Houston Astros catcher Jason Castro could be a free agent target of the Detroit Tigers. He became a free agent after the 2016 season, and the Astros declined to extend him a qualifying offer. He is a 29-year-old veteran catcher who excels defensively and hits for low average with some power. He would be a good fit for Detroit, who is in need of a backup catcher with the likely departure of Jarrod Saltalamacchia.
As reported by Jeff Passan on Friday morning, Castro currently has offers from three American League teams and is in the “top tier” of free agent catching talent, along with Washington’s Wilson Ramos and Baltimore’s Matt Wieters.
Who is he?
Castro was drafted 10th overall by the Houston Astros in the 2008 MLB amateur draft. He has been with the Astros his entire professional career and hit quite well in the minors; he played in the MLB Futures Game in 2009. He made his MLB debut in June of 2010 and since then has hit .232 with 64 home runs in six seasons. He missed the entire 2011 season with a knee injury. After rehabbing in the minors at the end of 2011 and the beginning of 2012, Castro got back to the majors and hit .257 in 87 games with a batting average on balls in play (BABIP) of .309. He had a breakout season in 2013, when he hit 18 home runs in 120 games, led the Astros with a .350 on-base percentage, and made the All-Star team for the first time in his career.
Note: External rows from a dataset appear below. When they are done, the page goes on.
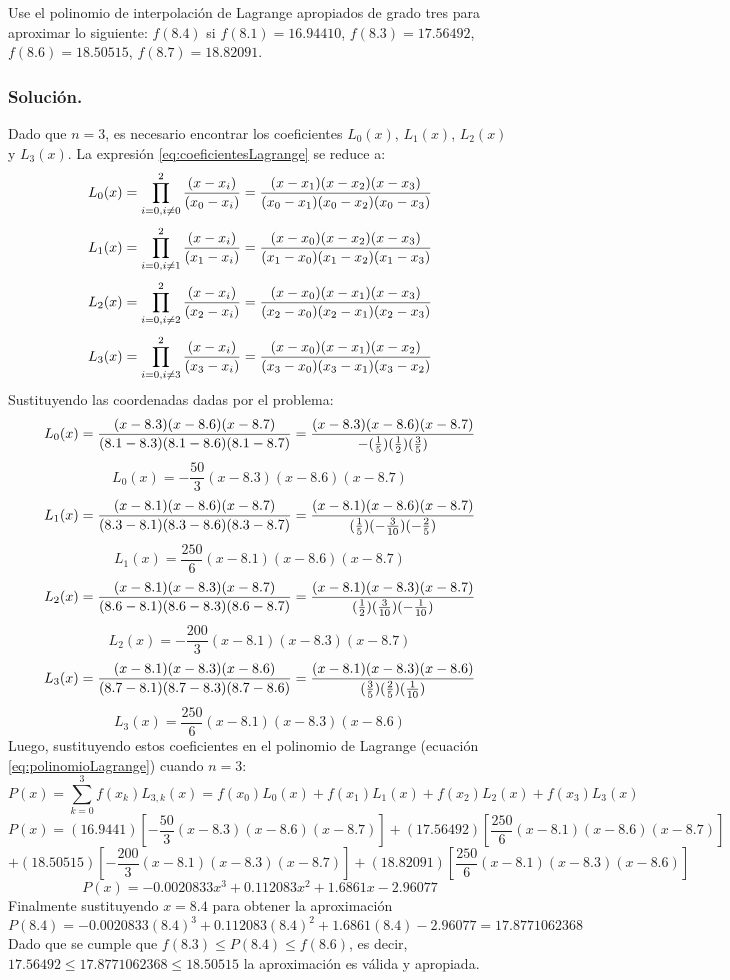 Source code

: \begin{example}{\rm Use el polinomio de interpolación de Lagrange apropiados de grado tres para aproximar lo siguiente: $f(8.4)$ si 
	$f(8.1)=16.94410$, $f(8.3)=17.56492$, $f(8.6)=18.50515$, $f(8.7)=18.82091$.
	\subsubsection*{Solución.} Dado que $n=3$, es necesario encontrar los coeficientes $L_0(x)$, $L_1(x)$, $L_2(x)$ y $L_3(x)$. 
	La expresión \ref{eq:coeficientesLagrange} 
		se reduce a:
			$$L_0(x) = \prod_{i=0, i\not= 0}^{2} {(x-x_i) \over (x_0 - x_i)} = {(x-x_1)(x-x_2)(x-x_3)\over (x_0-x_1)(x_0-x_2)(x_0-x_3)}$$	
			$$L_1(x) = \prod_{i=0, i\not= 1}^{2} {(x-x_i) \over (x_1 - x_i)} = {(x-x_0)(x-x_2)(x-x_3)\over (x_1-x_0)(x_1-x_2)(x_1-x_3)}$$	
			$$L_2(x) = \prod_{i=0, i\not= 2}^{2} {(x-x_i) \over (x_2 - x_i)} = {(x-x_0)(x-x_1)(x-x_3)\over (x_2-x_0)(x_2-x_1)(x_2-x_3)}$$
			$$L_3(x) = \prod_{i=0, i\not= 3}^{2} {(x-x_i) \over (x_3 - x_i)} = {(x-x_0)(x-x_1)(x-x_2)\over (x_3-x_0)(x_3-x_1)(x_3-x_2)}$$
		Sustituyendo las coordenadas dadas por el problema:
			$$L_0(x) = {(x-8.3)(x-8.6)(x-8.7)\over (8.1-8.3)(8.1-8.6)(8.1-8.7)} = {(x-8.3)(x-8.6)(x-8.7)\over -(\frac{1}{5})(\frac{1}{2})(\frac{3}{5})}$$
			$$L_0(x) = -\frac{50}{3}(x-8.3)(x-8.6)(x-8.7)$$
			$$L_1(x) = {(x-8.1)(x-8.6)(x-8.7)\over (8.3-8.1)(8.3-8.6)(8.3-8.7)} = {(x-8.1)(x-8.6)(x-8.7)\over (\frac{1}{5})(-\frac{3}{10})(-\frac{2}{5})}$$
			$$L_1(x) = \frac{250}{6}(x-8.1)(x-8.6)(x-8.7)$$
			$$L_2(x) = {(x-8.1)(x-8.3)(x-8.7)\over (8.6-8.1)(8.6-8.3)(8.6-8.7)} = {(x-8.1)(x-8.3)(x-8.7)\over (\frac{1}{2})(\frac{3}{10})(-\frac{1}{10})}$$
			$$L_2(x) = -\frac{200}{3}(x-8.1)(x-8.3)(x-8.7)$$
			$$L_3(x) = {(x-8.1)(x-8.3)(x-8.6)\over (8.7-8.1)(8.7-8.3)(8.7-8.6)} = {(x-8.1)(x-8.3)(x-8.6)\over (\frac{3}{5})(\frac{2}{5})(\frac{1}{10})}$$
			$$L_3(x) = \frac{250}{6}(x-8.1)(x-8.3)(x-8.6)$$	
		Luego, sustituyendo estos coeficientes en el polinomio de Lagrange (ecuación \ref{eq:polinomioLagrange}) cuando $n=3$:
			$$P(x) = \sum_{k=0}^3 f(x_k)L_{3,k}(x) = f(x_0)L_0(x) + f(x_1)L_1(x) + f(x_2)L_2(x) + f(x_3)L_3(x)$$
			$$P(x) = (16.9441)\left[-\frac{50}{3} (x-8.3)(x-8.6)(x-8.7) \right] + (17.56492)\left[\frac{250}{6} (x-8.1)(x-8.6)(x-8.7) \right]$$
			$$+ (18.50515)\left[-\frac{200}{3} (x-8.1)(x-8.3)(x-8.7) \right] + (18.82091)\left[\frac{250}{6} (x-8.1)(x-8.3)(x-8.6) \right]$$
			$$P(x) = -0.0020833x^3 + 0.112083x^2 + 1.6861x - 2.96077$$
		Finalmente sustituyendo $x=8.4$ para obtener la aproximación
			$$P(8.4) = -0.0020833(8.4)^3 + 0.112083(8.4)^2 + 1.6861(8.4) - 2.96077 = 17.8771062368$$
		Dado que se cumple que $f(8.3)\leq P(8.4)\leq f(8.6)$, es decir, $17.56492 \leq 17.8771062368 \leq 18.50515$ la aproximación es válida y apropiada.
		
}\end{example}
Castro is decent defensively and is especially talented in the way of pitch framing. According to Stats Corner, 8.3 percent of the pitches Castro caught outside of the strike zone (pitches that should have been called balls) were called strikes in 2016. Using this stat and others, StatsCorner calculated that Castro got an average of 0.92 calls per game in the Astros favor.
Why should we care?
Castro is a left-handed batter and would fit well in a Tigers lineup that is constructed of largely right-handed hitters. He is mostly a pull-hitter and would likely benefit from the relatively short 330-foot right field fence at Comerica Park. At the age of 29, Castro is a veteran catcher and has worked well with the Astros young pitchers. Other than his season-ending knee injury in 2011, Castro has proven to be durable, catching at least 100 games in each full season except 2012 (he missed part of the season rehabbing from the injury). He would be a reliable partner with James McCann should the Tigers sign him.
Why should we stay away?
Castro struggles to hit left-handed pitching. Ten of his 11 home runs in 2016 came against right-handed pitching, and he hit .149/.237/.241 against lefties. In fact, he had only five extra-base hits against lefties in the entire 2016 season.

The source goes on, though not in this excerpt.